### DATA UNDER STUDY

----

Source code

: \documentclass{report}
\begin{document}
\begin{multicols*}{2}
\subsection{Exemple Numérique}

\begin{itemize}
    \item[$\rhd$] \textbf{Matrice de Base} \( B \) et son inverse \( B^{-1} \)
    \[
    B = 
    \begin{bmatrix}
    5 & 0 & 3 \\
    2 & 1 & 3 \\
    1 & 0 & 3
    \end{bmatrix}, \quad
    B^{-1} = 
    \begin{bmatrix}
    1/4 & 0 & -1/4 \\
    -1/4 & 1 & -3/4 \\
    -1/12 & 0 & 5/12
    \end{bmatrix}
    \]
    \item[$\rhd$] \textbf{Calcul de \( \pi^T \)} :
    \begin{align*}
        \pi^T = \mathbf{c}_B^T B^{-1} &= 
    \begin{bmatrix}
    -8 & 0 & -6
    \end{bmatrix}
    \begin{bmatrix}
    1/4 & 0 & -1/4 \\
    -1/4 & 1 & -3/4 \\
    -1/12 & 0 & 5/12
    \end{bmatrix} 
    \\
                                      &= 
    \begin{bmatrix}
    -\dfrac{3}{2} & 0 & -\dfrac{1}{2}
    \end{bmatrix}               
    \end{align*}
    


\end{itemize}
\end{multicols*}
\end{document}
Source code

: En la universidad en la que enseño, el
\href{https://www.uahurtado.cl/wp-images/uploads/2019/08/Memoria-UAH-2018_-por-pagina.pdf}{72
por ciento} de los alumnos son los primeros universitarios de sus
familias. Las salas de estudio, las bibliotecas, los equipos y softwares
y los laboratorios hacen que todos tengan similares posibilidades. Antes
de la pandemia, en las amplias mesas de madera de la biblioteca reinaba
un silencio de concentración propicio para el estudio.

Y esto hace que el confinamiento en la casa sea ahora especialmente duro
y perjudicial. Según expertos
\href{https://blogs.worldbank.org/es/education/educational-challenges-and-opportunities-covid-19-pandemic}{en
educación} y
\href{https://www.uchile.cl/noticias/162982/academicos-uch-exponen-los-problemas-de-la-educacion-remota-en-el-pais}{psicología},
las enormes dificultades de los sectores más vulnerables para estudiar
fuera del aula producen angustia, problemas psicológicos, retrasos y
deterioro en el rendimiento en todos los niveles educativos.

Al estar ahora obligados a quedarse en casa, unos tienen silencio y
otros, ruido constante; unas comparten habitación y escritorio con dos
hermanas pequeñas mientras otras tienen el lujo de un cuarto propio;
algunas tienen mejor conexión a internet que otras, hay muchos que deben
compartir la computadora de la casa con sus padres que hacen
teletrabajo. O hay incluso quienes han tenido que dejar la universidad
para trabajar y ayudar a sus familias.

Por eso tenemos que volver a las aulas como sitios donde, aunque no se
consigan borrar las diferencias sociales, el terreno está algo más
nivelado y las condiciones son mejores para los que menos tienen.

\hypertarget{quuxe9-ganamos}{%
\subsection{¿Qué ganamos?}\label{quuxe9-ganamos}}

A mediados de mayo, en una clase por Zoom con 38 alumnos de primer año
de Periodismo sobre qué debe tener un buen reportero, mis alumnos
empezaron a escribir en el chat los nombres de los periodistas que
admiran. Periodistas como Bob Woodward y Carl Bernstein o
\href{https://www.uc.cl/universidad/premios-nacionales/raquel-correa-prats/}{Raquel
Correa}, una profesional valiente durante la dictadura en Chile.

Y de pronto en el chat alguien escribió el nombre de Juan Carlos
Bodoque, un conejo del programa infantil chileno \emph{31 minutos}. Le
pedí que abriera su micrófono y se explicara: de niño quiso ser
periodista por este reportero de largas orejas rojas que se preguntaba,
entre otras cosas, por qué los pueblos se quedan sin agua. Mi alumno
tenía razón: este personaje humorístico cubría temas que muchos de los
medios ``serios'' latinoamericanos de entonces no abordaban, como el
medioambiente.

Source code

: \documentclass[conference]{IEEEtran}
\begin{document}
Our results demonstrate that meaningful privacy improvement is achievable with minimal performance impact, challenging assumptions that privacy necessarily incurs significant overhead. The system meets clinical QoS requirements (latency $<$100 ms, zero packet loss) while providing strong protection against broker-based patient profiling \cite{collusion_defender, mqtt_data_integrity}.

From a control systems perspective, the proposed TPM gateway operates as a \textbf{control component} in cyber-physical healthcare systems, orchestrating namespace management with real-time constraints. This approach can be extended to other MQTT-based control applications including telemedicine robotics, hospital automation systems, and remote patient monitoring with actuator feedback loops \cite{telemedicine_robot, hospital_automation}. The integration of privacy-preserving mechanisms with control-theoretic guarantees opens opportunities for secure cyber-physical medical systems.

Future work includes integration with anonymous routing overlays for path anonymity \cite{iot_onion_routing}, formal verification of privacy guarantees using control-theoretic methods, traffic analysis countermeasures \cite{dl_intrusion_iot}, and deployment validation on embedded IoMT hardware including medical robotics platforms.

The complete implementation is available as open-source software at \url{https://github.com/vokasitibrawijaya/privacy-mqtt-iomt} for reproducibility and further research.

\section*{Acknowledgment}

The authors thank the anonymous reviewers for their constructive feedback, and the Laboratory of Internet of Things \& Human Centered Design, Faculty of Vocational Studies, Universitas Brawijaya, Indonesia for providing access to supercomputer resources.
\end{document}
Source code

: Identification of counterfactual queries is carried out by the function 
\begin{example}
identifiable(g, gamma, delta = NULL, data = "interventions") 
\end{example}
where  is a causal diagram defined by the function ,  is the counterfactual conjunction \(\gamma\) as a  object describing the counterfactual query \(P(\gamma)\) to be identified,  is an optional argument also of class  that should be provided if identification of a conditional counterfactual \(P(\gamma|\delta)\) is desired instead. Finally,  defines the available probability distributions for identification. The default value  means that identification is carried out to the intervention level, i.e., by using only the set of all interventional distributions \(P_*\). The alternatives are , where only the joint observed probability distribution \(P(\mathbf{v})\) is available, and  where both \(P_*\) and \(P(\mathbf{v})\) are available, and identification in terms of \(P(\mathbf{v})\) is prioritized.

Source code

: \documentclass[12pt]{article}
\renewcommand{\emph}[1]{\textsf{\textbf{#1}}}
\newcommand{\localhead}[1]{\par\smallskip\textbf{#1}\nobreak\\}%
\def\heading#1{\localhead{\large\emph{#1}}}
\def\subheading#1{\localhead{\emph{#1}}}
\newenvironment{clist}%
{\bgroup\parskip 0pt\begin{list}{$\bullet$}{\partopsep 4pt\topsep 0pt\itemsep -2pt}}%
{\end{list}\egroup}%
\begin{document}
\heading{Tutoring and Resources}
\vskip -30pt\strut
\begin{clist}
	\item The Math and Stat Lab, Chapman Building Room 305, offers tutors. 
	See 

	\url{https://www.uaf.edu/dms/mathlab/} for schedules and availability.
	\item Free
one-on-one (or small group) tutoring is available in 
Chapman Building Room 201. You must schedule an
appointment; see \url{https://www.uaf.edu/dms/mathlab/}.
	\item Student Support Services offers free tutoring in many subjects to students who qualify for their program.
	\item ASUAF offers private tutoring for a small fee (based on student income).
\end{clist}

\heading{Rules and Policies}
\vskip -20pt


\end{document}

----

Output the material above exactly. Omit nothing.

Source code

: \documentclass{report}
\begin{document}
\begin{multicols*}{2}
\subsection{Exemple Numérique}

\begin{itemize}
    \item[$\rhd$] \textbf{Matrice de Base} \( B \) et son inverse \( B^{-1} \)
    \[
    B = 
    \begin{bmatrix}
    5 & 0 & 3 \\
    2 & 1 & 3 \\
    1 & 0 & 3
    \end{bmatrix}, \quad
    B^{-1} = 
    \begin{bmatrix}
    1/4 & 0 & -1/4 \\
    -1/4 & 1 & -3/4 \\
    -1/12 & 0 & 5/12
    \end{bmatrix}
    \]
    \item[$\rhd$] \textbf{Calcul de \( \pi^T \)} :
    \begin{align*}
        \pi^T = \mathbf{c}_B^T B^{-1} &= 
    \begin{bmatrix}
    -8 & 0 & -6
    \end{bmatrix}
    \begin{bmatrix}
    1/4 & 0 & -1/4 \\
    -1/4 & 1 & -3/4 \\
    -1/12 & 0 & 5/12
    \end{bmatrix} 
    \\
                                      &= 
    \begin{bmatrix}
    -\dfrac{3}{2} & 0 & -\dfrac{1}{2}
    \end{bmatrix}               
    \end{align*}
    


\end{itemize}
\end{multicols*}
\end{document}
Source code

: En la universidad en la que enseño, el
\href{https://www.uahurtado.cl/wp-images/uploads/2019/08/Memoria-UAH-2018_-por-pagina.pdf}{72
por ciento} de los alumnos son los primeros universitarios de sus
familias. Las salas de estudio, las bibliotecas, los equipos y softwares
y los laboratorios hacen que todos tengan similares posibilidades. Antes
de la pandemia, en las amplias mesas de madera de la biblioteca reinaba
un silencio de concentración propicio para el estudio.

Y esto hace que el confinamiento en la casa sea ahora especialmente duro
y perjudicial. Según expertos
\href{https://blogs.worldbank.org/es/education/educational-challenges-and-opportunities-covid-19-pandemic}{en
educación} y
\href{https://www.uchile.cl/noticias/162982/academicos-uch-exponen-los-problemas-de-la-educacion-remota-en-el-pais}{psicología},
las enormes dificultades de los sectores más vulnerables para estudiar
fuera del aula producen angustia, problemas psicológicos, retrasos y
deterioro en el rendimiento en todos los niveles educativos.

Al estar ahora obligados a quedarse en casa, unos tienen silencio y
otros, ruido constante; unas comparten habitación y escritorio con dos
hermanas pequeñas mientras otras tienen el lujo de un cuarto propio;
algunas tienen mejor conexión a internet que otras, hay muchos que deben
compartir la computadora de la casa con sus padres que hacen
teletrabajo. O hay incluso quienes han tenido que dejar la universidad
para trabajar y ayudar a sus familias.

Por eso tenemos que volver a las aulas como sitios donde, aunque no se
consigan borrar las diferencias sociales, el terreno está algo más
nivelado y las condiciones son mejores para los que menos tienen.

\hypertarget{quuxe9-ganamos}{%
\subsection{¿Qué ganamos?}\label{quuxe9-ganamos}}

A mediados de mayo, en una clase por Zoom con 38 alumnos de primer año
de Periodismo sobre qué debe tener un buen reportero, mis alumnos
empezaron a escribir en el chat los nombres de los periodistas que
admiran. Periodistas como Bob Woodward y Carl Bernstein o
\href{https://www.uc.cl/universidad/premios-nacionales/raquel-correa-prats/}{Raquel
Correa}, una profesional valiente durante la dictadura en Chile.

Y de pronto en el chat alguien escribió el nombre de Juan Carlos
Bodoque, un conejo del programa infantil chileno \emph{31 minutos}. Le
pedí que abriera su micrófono y se explicara: de niño quiso ser
periodista por este reportero de largas orejas rojas que se preguntaba,
entre otras cosas, por qué los pueblos se quedan sin agua. Mi alumno
tenía razón: este personaje humorístico cubría temas que muchos de los
medios ``serios'' latinoamericanos de entonces no abordaban, como el
medioambiente.

Source code

: \documentclass[conference]{IEEEtran}
\begin{document}
Our results demonstrate that meaningful privacy improvement is achievable with minimal performance impact, challenging assumptions that privacy necessarily incurs significant overhead. The system meets clinical QoS requirements (latency $<$100 ms, zero packet loss) while providing strong protection against broker-based patient profiling \cite{collusion_defender, mqtt_data_integrity}.

From a control systems perspective, the proposed TPM gateway operates as a \textbf{control component} in cyber-physical healthcare systems, orchestrating namespace management with real-time constraints. This approach can be extended to other MQTT-based control applications including telemedicine robotics, hospital automation systems, and remote patient monitoring with actuator feedback loops \cite{telemedicine_robot, hospital_automation}. The integration of privacy-preserving mechanisms with control-theoretic guarantees opens opportunities for secure cyber-physical medical systems.

Future work includes integration with anonymous routing overlays for path anonymity \cite{iot_onion_routing}, formal verification of privacy guarantees using control-theoretic methods, traffic analysis countermeasures \cite{dl_intrusion_iot}, and deployment validation on embedded IoMT hardware including medical robotics platforms.

The complete implementation is available as open-source software at \url{https://github.com/vokasitibrawijaya/privacy-mqtt-iomt} for reproducibility and further research.

\section*{Acknowledgment}

The authors thank the anonymous reviewers for their constructive feedback, and the Laboratory of Internet of Things \& Human Centered Design, Faculty of Vocational Studies, Universitas Brawijaya, Indonesia for providing access to supercomputer resources.
\end{document}
Source code

: Identification of counterfactual queries is carried out by the function 
\begin{example}
identifiable(g, gamma, delta = NULL, data = "interventions") 
\end{example}
where  is a causal diagram defined by the function ,  is the counterfactual conjunction \(\gamma\) as a  object describing the counterfactual query \(P(\gamma)\) to be identified,  is an optional argument also of class  that should be provided if identification of a conditional counterfactual \(P(\gamma|\delta)\) is desired instead. Finally,  defines the available probability distributions for identification. The default value  means that identification is carried out to the intervention level, i.e., by using only the set of all interventional distributions \(P_*\). The alternatives are , where only the joint observed probability distribution \(P(\mathbf{v})\) is available, and  where both \(P_*\) and \(P(\mathbf{v})\) are available, and identification in terms of \(P(\mathbf{v})\) is prioritized.

Source code

: \documentclass[12pt]{article}
\renewcommand{\emph}[1]{\textsf{\textbf{#1}}}
\newcommand{\localhead}[1]{\par\smallskip\textbf{#1}\nobreak\\}%
\def\heading#1{\localhead{\large\emph{#1}}}
\def\subheading#1{\localhead{\emph{#1}}}
\newenvironment{clist}%
{\bgroup\parskip 0pt\begin{list}{$\bullet$}{\partopsep 4pt\topsep 0pt\itemsep -2pt}}%
{\end{list}\egroup}%
\begin{document}
\heading{Tutoring and Resources}
\vskip -30pt\strut
\begin{clist}
	\item The Math and Stat Lab, Chapman Building Room 305, offers tutors. 
	See 

	\url{https://www.uaf.edu/dms/mathlab/} for schedules and availability.
	\item Free
one-on-one (or small group) tutoring is available in 
Chapman Building Room 201. You must schedule an
appointment; see \url{https://www.uaf.edu/dms/mathlab/}.
	\item Student Support Services offers free tutoring in many subjects to students who qualify for their program.
	\item ASUAF offers private tutoring for a small fee (based on student income).
\end{clist}

\heading{Rules and Policies}
\vskip -20pt


\end{document}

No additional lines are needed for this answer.